Does Chronic Intestinal Inflammation Promote Atrial Fibrillation: A Mendelian Randomization Study With Populations of European Ancestry

Abstract

Background: Inflammatory bowel disease (IBD), comprising ulcerative colitis (UC), and Crohn's disease (CD), has been reported to be associated with an increased risk of atrial fibrillation (AF). However, the causal role of the chronic intestinal inflammation (CII) in the development of AF remains controversial. We use Mendelian randomization (MR) analysis to explore the causal inference of CII on AF.

Methods: A two-sample MR analysis was performed to estimate the potential causal effect of CII on AF. Statistical summaries for the associations between single nucleotide polymorphisms (SNPs) and phenotypes of CII were obtained from genome-wide association studies (GWAS) with cohorts of CD (n = 51,874), UC (n = 47,745), and IBD (n = 65,642) of European descent. The GWAS of 1,030,836 people of European ancestry, including 60,620 AF cases and 970,216 controls was collected to identify genetic variants underlying AF. The causal inference was estimated using the multiplicative random effects inverse-variance weighted method (IVW). The methods of MR-Egger, simple median, and weighted median were also employed to avoid the bias of pleiotropy effects.

Results: Using three sets of SNPs (75 SNPs of CD, 60 SNPs of UC, and 95 SNPs of IBD), multiplicative random-effect IVW model estimated a universal null effect of CII on AF (CD: OR = 1.0059, 95% CI: 0.9900, 1.0220, p = 0.47; UC: OR = 1.0087, 95% CI: 0.9896, 1.0281, p = 0.38; IBD: OR = 1.0080, 95% CI: 0.9908, 1.0255, p = 0.37).
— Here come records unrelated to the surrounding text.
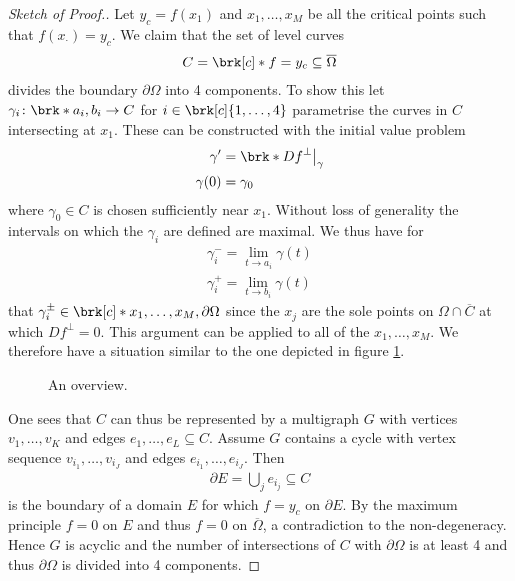 \begin{proof}[Sketch of Proof.]
  Let $y_c=f(x_1)$ and $x_1,\dots,x_M$ be all the critical points such that $f(x_\cdot)=y_c$.
  We claim that the set of level curves
  \begin{align*}
    C=\brk[c]*{f=y_c}\subseteq\overline{\Omega}
  \end{align*}
  divides the boundary $\partial\Omega$ into 4 components. To show this let $\gamma_i\colon \brk*{a_i,b_i}\to C$ for $i\in\brk[c]{1,\dots,4}$ parametrise the curves in
  $C$ intersecting at $x_1$. These can be constructed with the initial value problem
  \begin{align*} 
    \gamma'&=\brk*{Df}^\perp\big\vert_\gamma \\
    \gamma(0) &= \gamma_0
  \end{align*}
  where $\gamma_0\in C$ is chosen sufficiently near $x_1$. Without loss of generality the intervals on which the $\gamma_i$ are
  defined are maximal. We thus have for
  \begin{align*}
    \gamma_i^-=\lim_{t\to a_i}\gamma(t) \\
    \gamma_i^+=\lim_{t\to b_i}\gamma(t)
  \end{align*}
  that $\gamma_i^\pm\in\brk[c]*{x_1,\dots,x_M,\partial\Omega}$ since the $x_j$ are the sole points on $\Omega\cap\overline{C}$
  at which $Df^\perp=0$. This argument can be applied to all of the 
  $x_1,\dots,x_M$. We therefore have a situation similar to the one depicted in figure \ref{fi:n2:levelSets:overview}.
  
  \begin{figure}
    \centering
    \def\svgwidth{0.6\textwidth}
    
    \caption{An overview.}
    \label{fi:n2:levelSets:overview}
  \end{figure}

  One sees that $C$ can thus be represented by a multigraph $G$ with vertices $v_1,\dots,v_K$ and edges $e_1,\dots,e_L\subseteq C$.
  Assume $G$ contains a cycle with vertex sequence $v_{i_1},\dots,v_{i_J}$ and edges $e_{i_1},\dots,e_{i_J}$. Then
  \begin{align*}
    \partial E = \bigcup_j e_{i_j}\subseteq C
  \end{align*}
  is the boundary of a domain $E$ for which $f=y_c$ on $\partial E$. By the maximum principle $f=0$ on $E$ and thus
  $f=0$ on $\overline{\Omega}$, a contradiction to the non-degeneracy. Hence $G$ is acyclic and the number of 
  intersections of $C$ with $\partial \Omega$ is at least 4 and thus $\partial\Omega$ is divided into 4 components.
  

\end{proof}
Similar results were observed using the MR-Egger, simple median, weighted median methods.

Conclusion: As opposing to the traditional observational studies, our two-sample MR analysis did not find enough evidence to support a causal role of either CD or UC in the development of AF.

Introduction

It has long been established that inflammation plays a vital role in the pathological progress of atrial fibrillation (AF). The activated NLRP3 receptor promotes autophagy and mitophagy, which lead to impaired mitochondrial function and reactive oxygen species, contributing to premature atrial beats that may initiate episodes of AF (1). Interleukin-6 and interleukin-8, as pro-inflammatory cytokines, may disrupt the structure of the atrial myocardium, resulting in slow conduction, which in turn maintains the burst of AF (2). Given the implication of inflammation in the development of AF, the assumption of AF susceptibility in inflammatory disease has been made and verified. Compared with age- and sex-matched general patients, systemic lupus erythematosus was associated with a doubled rate of hospitalization for AF (3). A systematic review and meta-analysis have revealed an increased risk ratio of 1.29 (95% CI, 1.05–1.59) in the development of AF in patients with rheumatoid arthritis, as compared to the control group (4).

As a state of chronic intestinal inflammation (CII), inflammatory bowel disease (IBD), comprised of ulcerative colitis (UC) and Crohn's disease (CD), was also reported to be associated with AF incidence in several studies. A retrospective study showed that AF has an overall higher prevalence across all age groups in the IBD population (5). During the follow-up of a population-based cohort study, patients with IBD were identified at a 36% (95% CI, 20–54%) higher risk of AF than controls (6). On the contrary, using the nationwide inpatient database in the United States, patients with IBD were found less likely to be hospitalized for arrhythmias than the non-IBD (9.7 vs. 14.2%, p < 0.001) (7). The potential biases of confounding factors and reverse causation may contribute to such controversy (8), leaving the specific relationship between IBD and AF yet to be determined.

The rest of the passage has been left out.